Raising energy efficiency in a new materials economy - Part I
The production, processing, and disposal of material in our modern throwaway economy wastes not only material but energy as well, thus producing unnecessary, climate-disrupting carbon dioxide emissions. In nature, one-way linear flows do not survive long. Nor, by extension, can they survive long in the expanding global economy. The throwaway economy that has been evolving over the last half-century is an aberration, now itself headed for the junk heap of history. The potential for sharply reducing materials use was pioneered in Germany, initially by Friedrich Schmidt-Bleek in the early 1990s and then by Ernst von Weizsäcker, an environmental leader in the German Bundestag. They argued that modern industrial economies could function very effectively using only one fourth the virgin raw material prevailing at the time.
A few years later, Schmidt-Bleek, who founded the Factor Ten Institute in France, showed that raising resource productivity even more—by a factor of 10—was well within the reach of existing technology and management, given the right policy incentives.
In 2002, American architect William McDonough and German chemist Michael Braungart wrote Cradle to Cradle: Remaking the Way We Make Things. They concluded that waste and pollution are to be avoided entirely. “Pollution,” said McDonough, “is a symbol of design failure.”

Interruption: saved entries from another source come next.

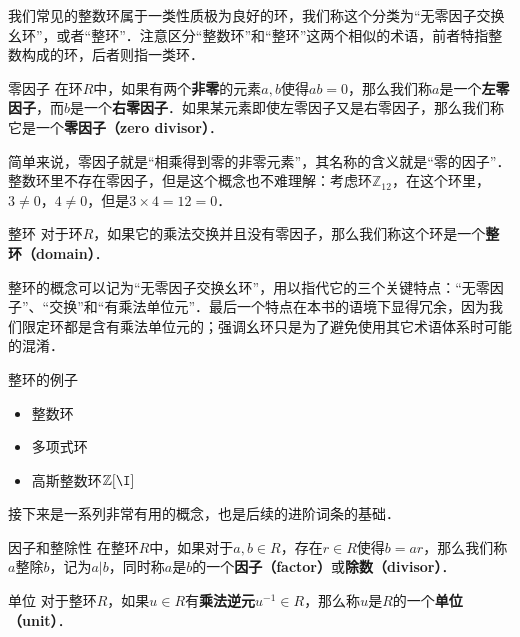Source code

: 


我们常见的整数环属于一类性质极为良好的环，我们称这个分类为“无零因子交换幺环”，或者“整环”．注意区分“整数环”和“整环”这两个相似的术语，前者特指整数构成的环，后者则指一类环．

\begin{definition}{零因子}
在环$R$中，如果有两个\textbf{非零}的元素$a, b$使得$ab=0$，那么我们称$a$是一个\textbf{左零因子}，而$b$是一个\textbf{右零因子}．如果某元素即使左零因子又是右零因子，那么我们称它是一个\textbf{零因子（zero divisor）}．
\end{definition}

简单来说，零因子就是“相乘得到零的非零元素”，其名称的含义就是“零的因子”．整数环里不存在零因子，但是这个概念也不难理解：考虑环$\mathbb{Z}_{12}$，在这个环里，$3\not=0$，$4\not=0$，但是$3\times 4=12=0$．

\begin{definition}{整环}
对于环$R$，如果它的乘法交换并且没有零因子，那么我们称这个环是一个\textbf{整环（domain）}．
\end{definition}

整环的概念可以记为“无零因子交换幺环”，用以指代它的三个关键特点：“无零因子”、“交换”和“有乘法单位元”．最后一个特点在本书的语境下显得冗余，因为我们限定环都是含有乘法单位元的；强调幺环只是为了避免使用其它术语体系时可能的混淆．

\begin{example}{整环的例子}
\begin{itemize}
\item 整数环
\item 多项式环
\item 高斯整数环$\mathbb{Z}[\I]$
\end{itemize}

\end{example}

接下来是一系列非常有用的概念，也是后续的进阶词条的基础．

\begin{definition}{因子和整除性}
在整环$R$中，如果对于$a, b\in R$，存在$r\in R$使得$b=ar$，那么我们称$a$整除$b$，记为$a|b$，同时称$a$是$b$的一个\textbf{因子（factor）}或\textbf{除数（divisor）}．
\end{definition}

\begin{definition}{单位}
对于整环$R$，如果$u\in R$有\textbf{乘法逆元}$u^{-1}\in R$，那么称$u$是$R$的一个\textbf{单位（unit）}．
\end{definition}

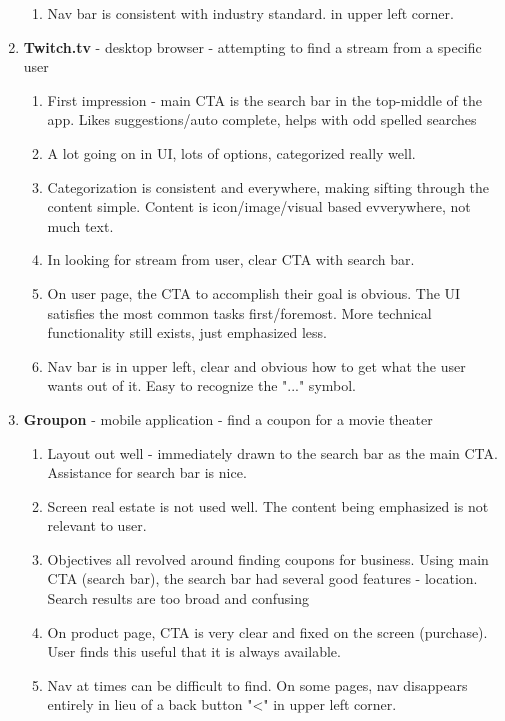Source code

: \begin{enumerate}
\begin{enumerate}
  \item
    Nav bar is consistent with industry standard.  in upper left corner.
  \end{enumerate}
\item
  \textbf{Twitch.tv} - desktop browser - attempting to find a stream from a specific user
  \begin{enumerate}
  \item
    First impression - main CTA is the search bar in the top-middle of the app. Likes suggestions/auto complete, helps with odd spelled searches
  \item
    A lot going on in UI, lots of options, categorized really well.
  \item
    Categorization is consistent and everywhere, making sifting through the content simple. Content is icon/image/visual based evverywhere, not much text.
  \item
    In looking for stream from user, clear CTA with search bar.
  \item
    On user page, the CTA to accomplish their goal is obvious. The UI satisfies the most common tasks first/foremost. More technical functionality still exists, just emphasized less.
  \item
    Nav bar is in upper left, clear and obvious how to get what the user wants out of it. Easy to recognize the "..." symbol.
  \end{enumerate}
\item
  \textbf{Groupon} - mobile application - find a coupon for a movie theater
  \begin{enumerate}
  \item
    Layout out well - immediately drawn to the search bar as the main CTA. Assistance for search bar is nice.
  \item
    Screen real estate is not used well. The content being emphasized is not relevant to user.
  \item
    Objectives all revolved around finding coupons for business. Using main CTA (search bar), the search bar had several good features - location. Search results are too broad and confusing
  \item
    On product page, CTA is very clear and fixed on the screen (purchase). User finds this useful that it is always available.
  \item
    Nav at times can be difficult to find. On some pages, nav disappears entirely in lieu of a back button "<" in upper left corner.
  \end{enumerate}

\end{enumerate}
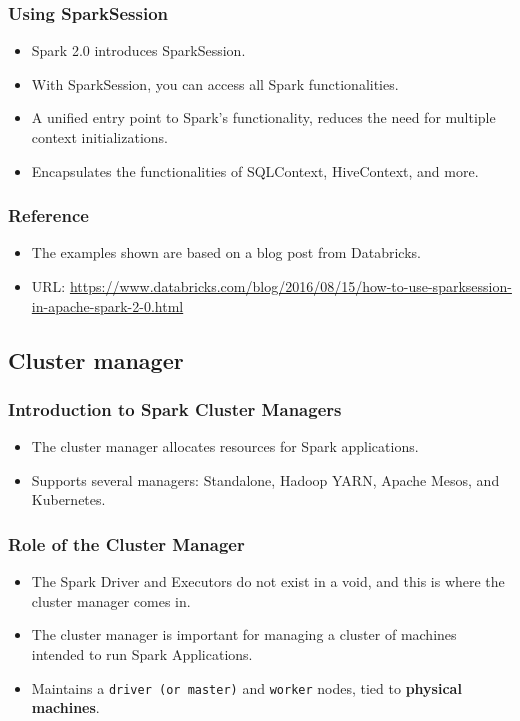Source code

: \begin{frame}
    \frametitle{Using SparkSession}

    \begin{itemize}

        \item Spark 2.0 introduces SparkSession.
        \item With SparkSession, you can access all Spark functionalities.
        \item A unified entry point to Spark's functionality, reduces the need for multiple context initializations.
        \item Encapsulates the functionalities of SQLContext, HiveContext, and more.
    \end{itemize}

\end{frame}

\begin{frame}
    \frametitle{Reference}

    \begin{itemize}
        \item The examples shown are based on a blog post from Databricks.
        \item URL: \url{https://www.databricks.com/blog/2016/08/15/how-to-use-sparksession-in-apache-spark-2-0.html}
    \end{itemize}

\end{frame}


\subsection{Cluster manager}\label{subsec:cluster-manager}

\begin{frame}
    \frametitle{Introduction to Spark Cluster Managers}
    \begin{itemize}
        \item The cluster manager allocates resources for Spark applications.
        \item Supports several managers: Standalone, Hadoop YARN, Apache Mesos, and Kubernetes.
    \end{itemize}
\end{frame}

\begin{frame}
    \frametitle{Role of the Cluster Manager}
    \begin{itemize}
        \item The Spark Driver and Executors do not exist in a void, and this is where the cluster manager
        comes in.
        \item The cluster manager is important for managing a cluster of machines intended to run Spark Applications.
        \item Maintains a \texttt{driver (or master)} and \texttt{worker} nodes, tied to \textbf{physical machines}.
    \end{itemize}
\end{frame}


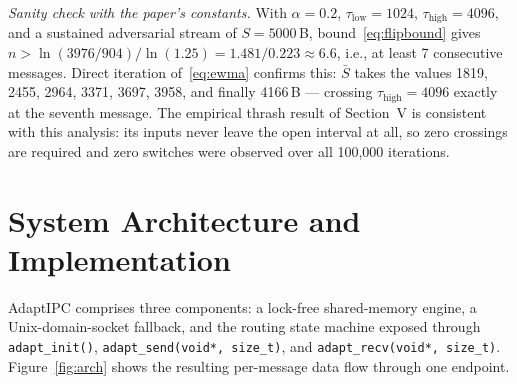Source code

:\documentclass[conference]{IEEEtran}
\newcommand{\taulow}{\tau_{\mathrm{low}}}
\newcommand{\tauhigh}{\tau_{\mathrm{high}}}
\newcommand{\sbar}{\bar{S}}
\begin{document}
\emph{Sanity check with the paper's constants.} With $\alpha = 0.2$,
$\taulow = 1024$, $\tauhigh = 4096$, and a sustained adversarial stream of
$S = 5000$\,B, bound~\eqref{eq:flipbound} gives
$n > \ln(3976/904)/\ln(1.25) = 1.481/0.223 \approx 6.6$, i.e., at least
7 consecutive messages. Direct iteration of~\eqref{eq:ewma} confirms this:
$\sbar$ takes the values 1819, 2455, 2964, 3371, 3697, 3958, and finally
4166\,B --- crossing $\tauhigh = 4096$ exactly at the seventh message. The
empirical thrash result of Section~V is consistent with this analysis: its
inputs never leave the open interval at all, so zero crossings are required
and zero switches were observed over all 100{,}000 iterations.


\section{System Architecture and Implementation}
AdaptIPC comprises three components: a lock-free shared-memory engine, a
Unix-domain-socket fallback, and the routing state machine exposed through
\texttt{adapt\_init()}, \texttt{adapt\_send(void*, size\_t)}, and
\texttt{adapt\_recv(void*, size\_t)}. Figure~\ref{fig:arch} shows the
resulting per-message data flow through one endpoint.
\end{document}
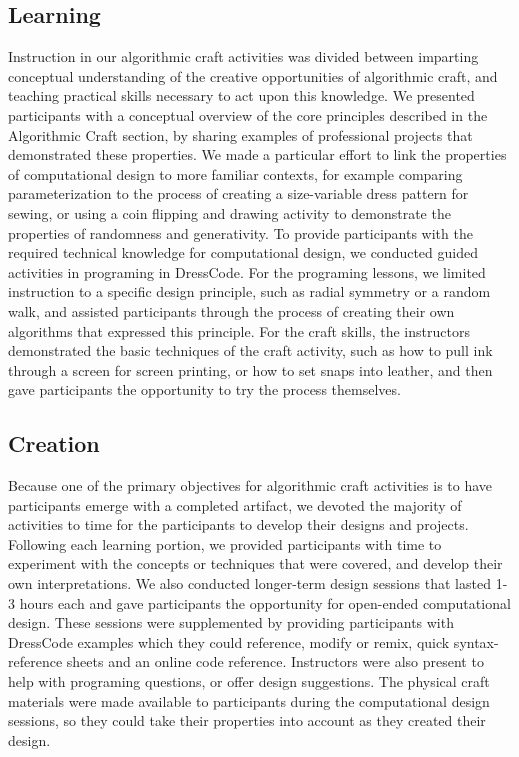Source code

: \documentclass{sigchi}
\begin{document}
\subsection{Learning}
Instruction in our algorithmic craft activities was divided between imparting conceptual understanding of the creative opportunities of algorithmic craft, and teaching practical skills necessary to act upon this knowledge. We presented participants with a conceptual overview of the core principles described in the Algorithmic Craft section, by sharing examples of professional projects that demonstrated these properties. We made a particular effort to link the properties of computational design to more familiar contexts, for example comparing parameterization to the process of creating a size-variable dress pattern for sewing, or using a coin flipping and drawing activity to demonstrate the properties of randomness and generativity.  To provide participants with the required technical knowledge for computational design, we conducted guided activities in programing in DressCode. For the programing lessons, we limited instruction to a specific design principle, such as radial symmetry or a random walk, and assisted participants through the process of creating their own algorithms that expressed this principle. For the craft skills, the instructors demonstrated the basic techniques of the craft activity, such as how to pull ink through a screen for screen printing, or how to set snaps into leather, and then gave participants the opportunity to try the process themselves.

\subsection{Creation}
Because one of the primary objectives for algorithmic craft activities is to have participants emerge with a completed artifact, we devoted the majority of activities to time for the participants to develop their designs and projects. Following each learning portion, we provided participants with time to experiment with the concepts or techniques that were covered, and develop their own interpretations. We also conducted longer-term design sessions that lasted 1-3 hours each and gave participants the opportunity for open-ended computational design. These sessions were supplemented by providing participants with DressCode examples which they could reference, modify or remix, quick syntax-reference sheets and an online code reference. Instructors were also present to help with programing questions, or offer design suggestions. The physical craft materials were made available to participants during the computational design sessions, so they could take their properties into account as they created their design. 
\end{document}
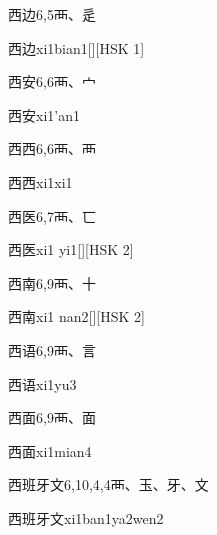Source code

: \begin{entry}{西边}{6,5}{⾑、⾡}
  \begin{phonetics}{西边}{xi1bian1}[][HSK 1]
  \end{phonetics}
\end{entry}

\begin{entry}{西安}{6,6}{⾑、⼧}
  \begin{phonetics}{西安}{xi1'an1}
  \end{phonetics}
\end{entry}

\begin{entry}{西西}{6,6}{⾑、⾑}
  \begin{phonetics}{西西}{xi1xi1}
  \end{phonetics}
\end{entry}

\begin{entry}{西医}{6,7}{⾑、⼖}
  \begin{phonetics}{西医}{xi1 yi1}[][HSK 2]
  \end{phonetics}
\end{entry}

\begin{entry}{西南}{6,9}{⾑、⼗}
  \begin{phonetics}{西南}{xi1 nan2}[][HSK 2]
  \end{phonetics}
\end{entry}

\begin{entry}{西语}{6,9}{⾑、⾔}
  \begin{phonetics}{西语}{xi1yu3}
  \end{phonetics}
\end{entry}

\begin{entry}{西面}{6,9}{⾑、⾯}
  \begin{phonetics}{西面}{xi1mian4}
  \end{phonetics}
\end{entry}

\begin{entry}{西班牙文}{6,10,4,4}{⾑、⽟、⽛、⽂}
  \begin{phonetics}{西班牙文}{xi1ban1ya2wen2}
  \end{phonetics}
\end{entry}

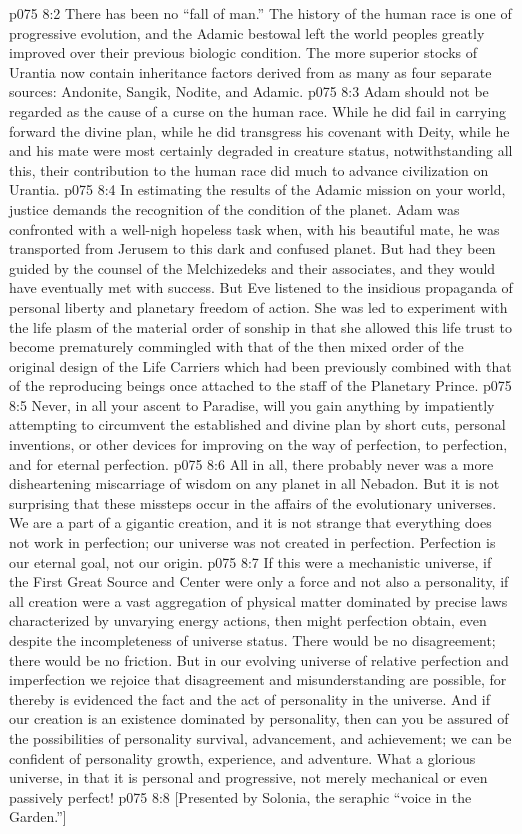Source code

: \vs p075 8:2 There has been no “fall of man.” The history of the human race is one of progressive evolution, and the Adamic bestowal left the world peoples greatly improved over their previous biologic condition. The more superior stocks of Urantia now contain inheritance factors derived from as many as four separate sources: Andonite, Sangik, Nodite, and Adamic.
\vs p075 8:3 Adam should not be regarded as the cause of a curse on the human race. While he did fail in carrying forward the divine plan, while he did transgress his covenant with Deity, while he and his mate were most certainly degraded in creature status, notwithstanding all this, their contribution to the human race did much to advance civilization on Urantia.
\pc \vs p075 8:4 In estimating the results of the Adamic mission on your world, justice demands the recognition of the condition of the planet. Adam was confronted with a well\hyp{}nigh hopeless task when, with his beautiful mate, he was transported from Jerusem to this dark and confused planet. But had they been guided by the counsel of the Melchizedeks and their associates, and  they would have eventually met with success. But Eve listened to the insidious propaganda of personal liberty and planetary freedom of action. She was led to experiment with the life plasm of the material order of sonship in that she allowed this life trust to become prematurely commingled with that of the then mixed order of the original design of the Life Carriers which had been previously combined with that of the reproducing beings once attached to the staff of the Planetary Prince.
\vs p075 8:5 Never, in all your ascent to Paradise, will you gain anything by impatiently attempting to circumvent the established and divine plan by short cuts, personal inventions, or other devices for improving on the way of perfection, to perfection, and for eternal perfection.
\pc \vs p075 8:6 All in all, there probably never was a more disheartening miscarriage of wisdom on any planet in all Nebadon. But it is not surprising that these missteps occur in the affairs of the evolutionary universes. We are a part of a gigantic creation, and it is not strange that everything does not work in perfection; our universe was not created in perfection. Perfection is our eternal goal, not our origin.
\vs p075 8:7 If this were a mechanistic universe, if the First Great Source and Center were only a force and not also a personality, if all creation were a vast aggregation of physical matter dominated by precise laws characterized by unvarying energy actions, then might perfection obtain, even despite the incompleteness of universe status. There would be no disagreement; there would be no friction. But in our evolving universe of relative perfection and imperfection we rejoice that disagreement and misunderstanding are possible, for thereby is evidenced the fact and the act of personality in the universe. And if our creation is an existence dominated by personality, then can you be assured of the possibilities of personality survival, advancement, and achievement; we can be confident of personality growth, experience, and adventure. What a glorious universe, in that it is personal and progressive, not merely mechanical or even passively perfect!\plusone
\vsetoff
\vs p075 8:8 [Presented by Solonia, the seraphic “voice in the Garden.”]
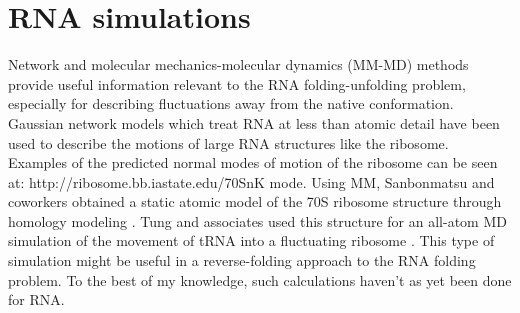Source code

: \section{RNA simulations}
Network and molecular mechanics-molecular dynamics (MM-MD) methods
provide useful information relevant to the RNA folding-unfolding
problem, especially for describing fluctuations away from the native
conformation. Gaussian network models \cite{y_wang2004, bahar1998,
wang2005} which treat RNA at less than atomic detail have been used
to describe the motions of large RNA structures like the ribosome.
Examples of the predicted normal modes of motion of the ribosome can
be seen at: http://ribosome.bb.iastate.edu/70SnK mode. Using MM,
Sanbonmatsu and coworkers obtained a static atomic model of the 70S
ribosome structure through homology modeling \cite{tung2004}. Tung and
associates used this structure for an all-atom MD simulation of the
movement of tRNA into a fluctuating ribosome \cite{sanbonmatsu2005}.
This type of simulation might be useful in a reverse-folding
approach to the RNA folding problem. To the best of my knowledge,
such calculations haven't as yet been done for RNA.

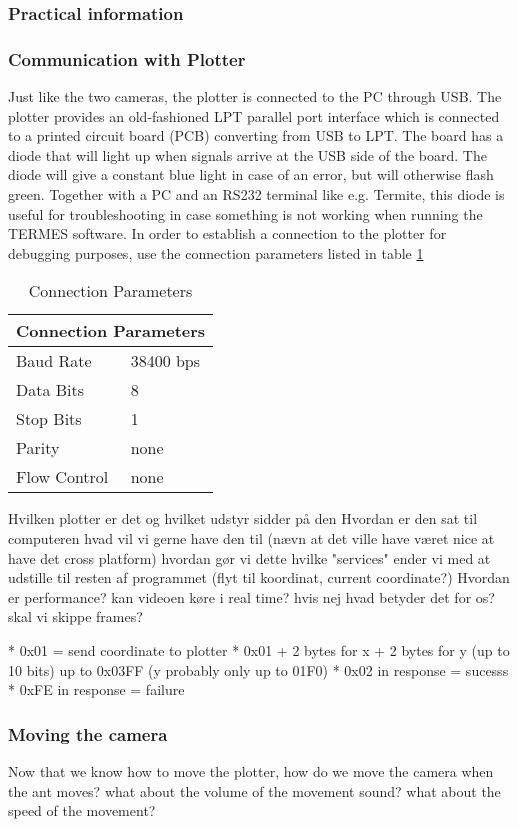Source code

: \subsubsection{Practical information} \mbox{}\par

\subsubsection{Communication with Plotter} \mbox{}\par
Just like the two cameras, the plotter is connected to the PC through USB. The plotter provides an old-fashioned LPT parallel port interface which is connected to a printed circuit board (PCB) converting from USB to LPT. The board has a diode that will light up when signals arrive at the USB side of the board. The diode will give a constant blue light in case of an error, but will otherwise flash green. Together with a PC and an RS232 terminal like e.g. Termite, this diode is useful for troubleshooting in case something is not working when running the TERMES software. In order to establish a connection to the plotter for debugging purposes, use the connection parameters listed in table \ref{table:connparam}

\begin{table}[ht]
\centering
\renewcommand{\arraystretch}{1.1}
\setlength{\tabcolsep}{8pt}
	\begin{tabular}{ |l|l| }
  	\hline
  	\multicolumn{2}{|c|}{Connection Parameters} \\
  	\hline
  	Baud Rate & 38400 bps \\
  	Data Bits & 8 \\
  	Stop Bits & 1 \\
  	Parity & none \\
  	Flow Control & none \\
  	\hline
	\end{tabular}
	\caption{Connection Parameters}
	\label{table:connparam}
\end{table}








Hvilken plotter er det og hvilket udstyr sidder på den
Hvordan er den sat til computeren
hvad vil vi gerne have den til (nævn at det ville have været nice at have det cross platform)
hvordan gør vi dette
hvilke "services" ender vi med at udstille til resten af programmet (flyt til koordinat, current coordinate?)
Hvordan er performance? kan videoen køre i real time? hvis nej hvad betyder det for os? skal vi skippe frames?

*   0x01 = send coordinate to plotter
 *   0x01 + 2 bytes for x + 2 bytes for y (up to 10 bits) up to 0x03FF (y probably only up to 01F0)
 *   0x02 in response = sucesss
 *   0xFE in response = failure
 
\subsubsection{Moving the camera} \mbox{}\par
Now that we know how to move the plotter, how do we move the camera when the ant moves?
what about the volume of the movement sound?
what about the speed of the movement?

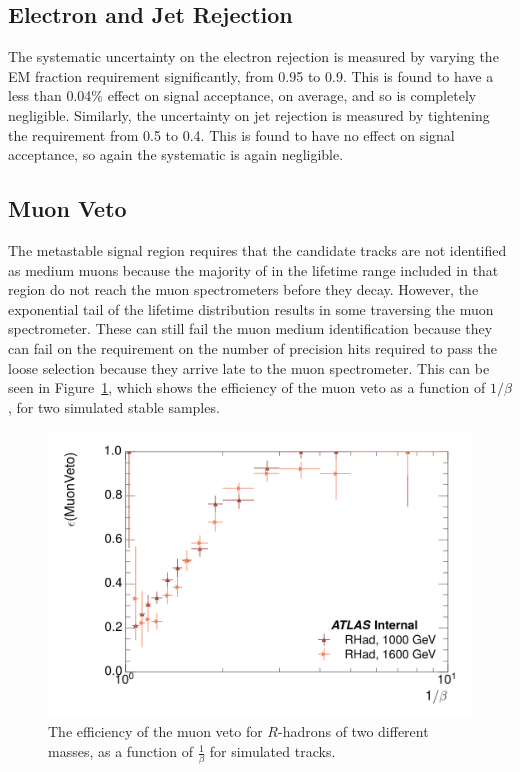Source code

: \subsection{Electron and Jet Rejection}
The systematic uncertainty on the electron rejection is measured by varying the EM fraction requirement significantly, from 0.95 to 0.9. 
This is found to have a less than 0.04\% effect on signal acceptance, on average, and so is completely negligible. Similarly, the uncertainty on jet rejection is measured by tightening the \ep requirement from 0.5 to 0.4. 
This is found to have no effect on signal acceptance, so again the systematic is again negligible.

\subsection{Muon Veto}
The metastable signal region requires that the candidate tracks are not identified as medium muons because the majority of \rhadrons in the lifetime range included in that region do not reach the muon spectrometers before they decay. 
However, the exponential tail of the \rhadron lifetime distribution results in some \rhadrons traversing the muon spectrometer. 
These can still fail the muon medium identification because they can fail on the requirement on the number of precision hits required to pass the loose selection because they arrive late to the muon spectrometer.
This can be seen in Figure~\ref{fig:muonVeto_eff}, which shows the efficiency of the muon veto as a function of $1/\beta$, for two simulated stable \rhadron samples.

\begin{figure}[hbtp]
\centering
\includegraphics[width=\fullfig]{figures/veff_invbeta.png}
\caption{The efficiency of the muon veto for $R$-hadrons of two different masses, as a function of $\frac{1}{\beta}$ for simulated \rhadron tracks.}
\label{fig:muonVeto_eff}
\end{figure}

Industry, including the production of plastics, fertilizers, steel, cement, and paper, accounts for more than 30 percent of world energy consumption. The petrochemical industry, which produces plastics, fertilizers, and detergents, is the biggest consumer of energy in the manufacturing sector, accounting for about a third of worldwide industrial energy use. Since a large part of industry fossil fuel use is for feedstock to manufacture plastics and other materials, increased recycling can reduce feedstock needs. Worldwide, increasing recycling rates and moving to the most efficient manufacturing systems in use today could reduce energy use in the petrochemical industry by 32 percent.
The global steel industry, producing over 1.2 billion tons in 2006, is the second largest consumer of energy in the manufacturing sector, accounting for 19 percent of industrial energy use. Energy efficiency measures, such as adopting the most efficient blast furnace systems in use today and the complete recovery of used steel, could reduce energy use in the steel industry by 23 percent. Reducing materials use means recycling steel, the use of which dwarfs that of all other metals combined. Steel use is dominated by three industries—automobile, household appliances, and construction. In the United States, virtually all cars are recycled. They are simply too valuable to be left to rust in out-of-the-way junkyards. The U.S. recycling rate for household appliances is estimated at 90 percent. For steel cans it is 60 percent, and for construction steel it is 97 percent for steel beams and girders, but only 65 percent for reinforcement steel. Still, the steel discarded each year is enough to meet the needs of the U.S. automobile industry.